The next tourist hotspot we headed for also proved to be the most relaxing, a walk through Pu Dong’s Lu Jia Zui District where the Oriental pearl is located. It always leaves me agape in incredulity when I recall how this place was like 10 years ago – broken down residential districts, garbage dumps, contaminated creeks overshadowed by looming factories which made the area seem more similar to the setting of Half Life 2 than anything else – all that’s missing are the giant revolving blades and head crab zombies.
Pudong in the 80's. Now compare this scene with the HL2 screenshot below:
Uncanny!
Now, the place has become the financial hub of China and it is as if the renovation had taken place overnight.
Pudong Today
I waited while my companions took happy snaps of the glimmering Jin Mao Tower and the International Conference Centre,
Ultimate overcompensation: The 88 storey Jin Mao Tower
then took a taxi to our last destination of the day, the famed Century Park, a huge eco-park divided into four seasonally themed areas complete with its own musical fountain, Bonsai Park, bamboo forest, an Isle of Birds and Montreal Garden, all for a mere 10 Yuan (2AUD).
Century Park front gate
I found the animal relief wall there to be a nice touch as well, with its depiction of more than 29 animals native to the Asia Pacific in various styles and creative expressions.
Elephant and pandas on the animal relief
Like any other major metropolitan park, Century Park emanated a sensation of self assurance for the tourist with “whatever your tastes are, I’ll be sure to cater for it.”
(Cont. from last post)
After a short meal at one of the over priced restaurants sprinkled along the Promenade, we headed down to the Shanghai Sightseeing Tunnel to cross the Huangpu to Pudong, where the Oriental Pearl beckoned graciously, flaunting her curvaceous outline.
The Bund Sightseeing Tunnel in its fluorescent glory
To be honest, the tunnel does well for a manmade attraction overtly publicized through gratuitously stylized photographs of flashing lights, which normally should be avoided at all times. For those who have a predilection for history and culture, the sightseeing tunnel may prove to be of limited interest. Personally, even though I found it to appeal more to stylized sensationalism than anything else, it was short and exciting enough to warrant another ride. We rode for just over a kilometer in a semi opaque silver white carriage in 5 minutes, traversing the entire tunnel covered with entheogenic lights and psychedelic patterns of flowers, marine life, geometric shapes and so on while being cosseted by relaxing electro-synth music.
The semi-opaque train carriage
It is probably better described as the Crack Tequila Experience than a sightseeing attraction, and we came out of it slightly disoriented with an urge to steal a rainbow colored van and start a drum circle.
We all live in the yellow submarine indeed.

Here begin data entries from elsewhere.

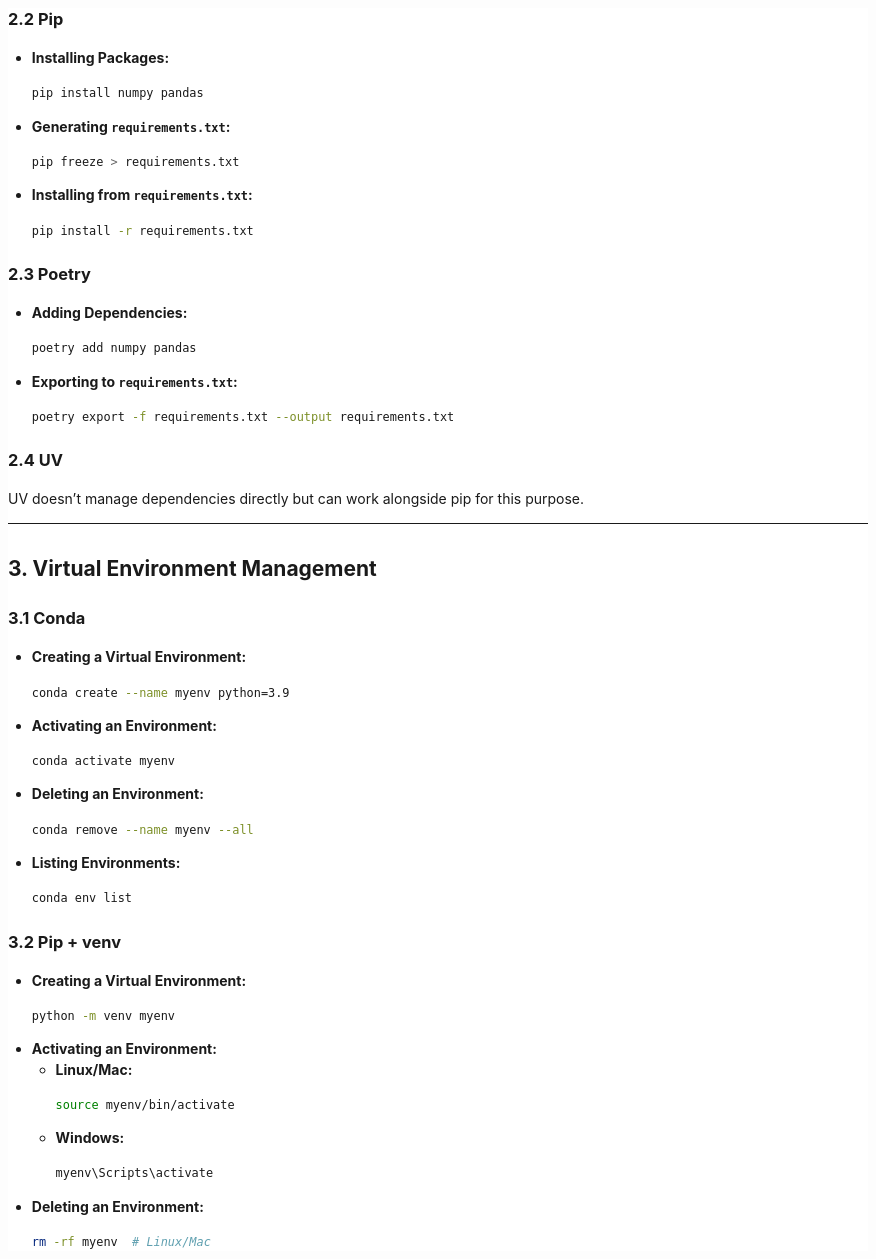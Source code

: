 ### **2.2 Pip**
- **Installing Packages:**
  ```bash
  pip install numpy pandas
  ```
- **Generating `requirements.txt`:**
  ```bash
  pip freeze > requirements.txt
  ```
- **Installing from `requirements.txt`:**
  ```bash
  pip install -r requirements.txt
  ```

### **2.3 Poetry**
- **Adding Dependencies:**
  ```bash
  poetry add numpy pandas
  ```
- **Exporting to `requirements.txt`:**
  ```bash
  poetry export -f requirements.txt --output requirements.txt
  ```

### **2.4 UV**
UV doesn’t manage dependencies directly but can work alongside pip for this purpose.

---

## 3. Virtual Environment Management

### **3.1 Conda**
- **Creating a Virtual Environment:**
  ```bash
  conda create --name myenv python=3.9
  ```
- **Activating an Environment:**
  ```bash
  conda activate myenv
  ```
- **Deleting an Environment:**
  ```bash
  conda remove --name myenv --all
  ```
- **Listing Environments:**
  ```bash
  conda env list
  ```

### **3.2 Pip + venv**
- **Creating a Virtual Environment:**
  ```bash
  python -m venv myenv
  ```
- **Activating an Environment:**
  - **Linux/Mac:**
    ```bash
    source myenv/bin/activate
    ```
  - **Windows:**
    ```bash
    myenv\Scripts\activate
    ```
- **Deleting an Environment:**
  ```bash
  rm -rf myenv  # Linux/Mac
  ```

The flowing patterns and chill-out tunes were however strangely soothing yet commanding – the kind that Pinky and the Brain would have loved to get their paws on for their mass hypnosis device.
In 2006, with a few Japanese and Korean friends, I opened my Shanghai trip with a visit to the Bund, one of the most recognizable architectural symbols of Shanghai. I had been there a few times before and didn’t really want to go again in the chill of winter, but as one comes to discover, a time tested law of nature is that one (male or female) can never reject the requests of puppy-eyed Japanese girls. It’s probably something in their voices that triggers the part of the brain responsible for dopamine release.
The Bund at night
The origins of our destination, "Bund", derives from an Anglo-Indian word for an embankment along a muddy waterfront and that is what it was in the beginning when the first British company opened an office there in 1846. Before the People’s Republic of China was founded in 1949 which ended western imperialist rule but also caused the economy to take a sharp dive for the worse for about two decades, the Bund (or Waitan in Chinese) had been the financial, political, commercial and cultural center of western powers in Shanghai.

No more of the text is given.